Born into a wealthy Jewish family in Yanovka in what was then the Russian Empire, Trotsky was initially a narodnik, but embraced Marxism soon after moving to Nikolayev in 1896. In 1898, he was arrested for revolutionary activities and exiled to Siberia, but in 1902 escaped to London, where he met Lenin and wrote for the Russian Social Democratic Labour Party’s paper Iskra. Trotsky initially sided with Julius Martov’s Mensheviks against Lenin’s Bolsheviks during the party’s 1903 split, but was non-factional from 1904. During the 1905 Revolution, Trotsky returned to Russia and became chairman of the Saint Petersburg Soviet. He was again exiled to Siberia, but escaped in 1907 and spent time in London, Vienna, Switzerland, Paris, and New York. After the February Revolution of 1917, which overthrew the tsar, Trotsky returned to Russia and joined the Bolsheviks. As chairman of the Petrograd Soviet, he played an important role in the October Revolution that overthrew the Provisional Government.
In Lenin’s first government, Trotsky was appointed the People’s Commissar for Foreign Affairs and led the negotiations for the Treaty of Brest-Litovsk, by which Russia withdrew from World War I. From 1918 to 1925, he served as the People’s Commissar for Military and Naval Affairs, founding the Red Army; establishing conscription, training, and discipline; and leading it to victory in the Russian Civil War. In 1922, Trotsky and Lenin formed an alliance against the emerging Soviet bureaucracy; Lenin proposed that Trotsky become his Deputy Chairman and preside over economic management at the Council of People’s Commissars, but he declined the post.
During the New Economic Policy, Trotsky led the party’s Left Opposition, which advocated a programme of rapid industrialisation, voluntary collectivisation of agriculture, and expansion of workers’ democracy.

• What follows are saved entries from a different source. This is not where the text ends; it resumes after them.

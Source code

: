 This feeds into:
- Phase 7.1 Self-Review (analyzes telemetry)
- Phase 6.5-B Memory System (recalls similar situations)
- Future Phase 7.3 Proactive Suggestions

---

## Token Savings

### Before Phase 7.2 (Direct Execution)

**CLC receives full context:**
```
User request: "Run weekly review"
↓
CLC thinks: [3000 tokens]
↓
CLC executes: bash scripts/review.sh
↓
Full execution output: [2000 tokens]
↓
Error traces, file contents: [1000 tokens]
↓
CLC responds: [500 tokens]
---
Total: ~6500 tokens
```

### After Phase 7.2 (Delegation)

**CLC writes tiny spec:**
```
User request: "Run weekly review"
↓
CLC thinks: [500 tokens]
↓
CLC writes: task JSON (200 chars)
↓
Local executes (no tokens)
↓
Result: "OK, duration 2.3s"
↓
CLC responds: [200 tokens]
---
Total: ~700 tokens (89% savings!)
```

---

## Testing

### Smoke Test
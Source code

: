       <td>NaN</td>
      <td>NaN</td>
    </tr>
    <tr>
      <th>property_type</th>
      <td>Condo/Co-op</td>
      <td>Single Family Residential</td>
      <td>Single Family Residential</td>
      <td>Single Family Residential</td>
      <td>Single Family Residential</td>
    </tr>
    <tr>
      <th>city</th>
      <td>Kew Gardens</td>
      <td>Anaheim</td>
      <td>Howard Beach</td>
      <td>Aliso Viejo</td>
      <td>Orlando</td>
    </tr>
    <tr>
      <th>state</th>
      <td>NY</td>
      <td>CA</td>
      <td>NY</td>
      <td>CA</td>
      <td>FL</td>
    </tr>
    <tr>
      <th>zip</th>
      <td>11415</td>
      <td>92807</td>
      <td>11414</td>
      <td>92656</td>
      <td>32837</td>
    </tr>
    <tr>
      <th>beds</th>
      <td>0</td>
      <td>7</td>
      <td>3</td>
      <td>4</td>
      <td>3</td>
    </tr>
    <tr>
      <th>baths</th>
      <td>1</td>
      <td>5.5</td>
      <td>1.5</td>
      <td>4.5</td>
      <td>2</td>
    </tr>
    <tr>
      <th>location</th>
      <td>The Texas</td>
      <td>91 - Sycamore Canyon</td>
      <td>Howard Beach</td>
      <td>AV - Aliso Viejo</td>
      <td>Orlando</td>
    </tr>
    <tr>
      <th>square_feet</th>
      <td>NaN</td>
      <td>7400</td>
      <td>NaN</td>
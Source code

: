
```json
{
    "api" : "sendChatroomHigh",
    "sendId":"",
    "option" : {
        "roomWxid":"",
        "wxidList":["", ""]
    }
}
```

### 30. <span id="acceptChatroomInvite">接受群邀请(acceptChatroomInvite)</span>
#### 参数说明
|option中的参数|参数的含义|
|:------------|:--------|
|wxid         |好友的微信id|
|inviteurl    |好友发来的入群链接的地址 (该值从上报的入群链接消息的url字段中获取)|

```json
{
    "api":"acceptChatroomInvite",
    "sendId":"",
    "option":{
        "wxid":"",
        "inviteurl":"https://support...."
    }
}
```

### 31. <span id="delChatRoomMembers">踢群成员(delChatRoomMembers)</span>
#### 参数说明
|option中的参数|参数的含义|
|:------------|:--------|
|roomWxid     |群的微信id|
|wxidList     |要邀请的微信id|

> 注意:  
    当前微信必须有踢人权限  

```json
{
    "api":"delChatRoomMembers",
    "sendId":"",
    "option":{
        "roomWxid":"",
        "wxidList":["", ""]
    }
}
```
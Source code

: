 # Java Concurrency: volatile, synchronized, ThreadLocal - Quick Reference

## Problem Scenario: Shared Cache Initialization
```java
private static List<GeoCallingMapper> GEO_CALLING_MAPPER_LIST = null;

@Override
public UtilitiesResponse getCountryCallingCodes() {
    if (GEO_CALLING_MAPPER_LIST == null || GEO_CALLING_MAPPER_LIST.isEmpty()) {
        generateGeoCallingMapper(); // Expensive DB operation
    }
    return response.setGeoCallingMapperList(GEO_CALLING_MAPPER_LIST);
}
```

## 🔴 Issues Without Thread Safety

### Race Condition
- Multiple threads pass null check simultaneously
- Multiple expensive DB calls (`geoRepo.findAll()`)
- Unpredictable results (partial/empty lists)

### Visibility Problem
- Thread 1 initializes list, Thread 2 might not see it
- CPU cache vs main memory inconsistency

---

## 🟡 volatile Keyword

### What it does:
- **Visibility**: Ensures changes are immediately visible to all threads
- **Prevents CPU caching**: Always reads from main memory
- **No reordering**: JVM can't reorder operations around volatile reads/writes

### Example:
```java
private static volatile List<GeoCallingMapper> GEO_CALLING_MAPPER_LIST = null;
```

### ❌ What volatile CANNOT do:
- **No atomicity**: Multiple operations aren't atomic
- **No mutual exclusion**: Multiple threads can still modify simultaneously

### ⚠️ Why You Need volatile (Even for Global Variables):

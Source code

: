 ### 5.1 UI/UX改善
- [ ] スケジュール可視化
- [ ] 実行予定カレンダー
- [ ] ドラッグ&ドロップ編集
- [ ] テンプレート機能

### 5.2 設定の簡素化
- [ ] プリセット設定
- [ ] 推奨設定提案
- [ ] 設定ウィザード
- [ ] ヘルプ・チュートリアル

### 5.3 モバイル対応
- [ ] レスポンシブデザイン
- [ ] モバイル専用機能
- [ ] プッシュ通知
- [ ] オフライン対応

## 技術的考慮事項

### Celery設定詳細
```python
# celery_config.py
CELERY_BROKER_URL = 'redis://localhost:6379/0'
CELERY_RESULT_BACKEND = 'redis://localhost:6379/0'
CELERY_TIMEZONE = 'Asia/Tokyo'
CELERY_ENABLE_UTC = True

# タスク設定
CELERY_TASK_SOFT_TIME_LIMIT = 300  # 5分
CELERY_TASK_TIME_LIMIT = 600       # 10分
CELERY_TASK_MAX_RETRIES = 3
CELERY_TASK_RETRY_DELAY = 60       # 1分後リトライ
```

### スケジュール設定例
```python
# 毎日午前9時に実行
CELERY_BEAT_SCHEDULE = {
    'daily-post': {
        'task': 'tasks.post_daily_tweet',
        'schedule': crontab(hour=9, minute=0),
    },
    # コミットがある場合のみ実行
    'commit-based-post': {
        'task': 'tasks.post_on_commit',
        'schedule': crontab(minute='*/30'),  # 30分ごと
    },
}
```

After Lenin’s death in 1924, Trotsky was outmaneuvered by Joseph Stalin and his allies and lost his positions: he was expelled from the Politburo in 1926 and from the party in 1927, internally exiled to Alma Ata in 1928, and deported in 1929. He lived in Turkey, France, and Norway before settling in Mexico in 1937.
In exile, Trotsky wrote extensively and polemically against Stalinism, supporting proletarian internationalism against Stalin’s theory of “socialism in one country”. Trotsky’s own theory of “permanent revolution” posited that the revolution could only survive if extended to advanced capitalist countries. In The Revolution Betrayed (1936), Trotsky argued that the Soviet Union had become a “degenerated workers’ state” due to its isolation, and called for an end to Stalin’s bureaucratic dictatorship. He founded the Fourth International in 1938 as an alternative to the Comintern. In 1936, Trotsky was sentenced to death in absentia at the first of the Moscow show trials, and in 1940, he was assassinated at his home in Mexico City by NKVD agent Ramón Mercader.
Written out of Soviet history books under Stalin, Trotsky was one of the few of his rivals who never received political rehabilitation from later leaders. In the Western world, he emerged as a hero of the anti-Stalinist left for his defense of a more democratic, internationalist form of socialism against Stalinist totalitarianism and intellectual contributions to left-wing movements. Whilst some of his wartime measures have proved controversial and have been criticised along with his ideological defence of the Red Terror, modern scholarship generally ranks his leadership of the Red Army highly among historical figures and he is credited for his major involvement with the military, economic, cultural and political development of the Soviet Union.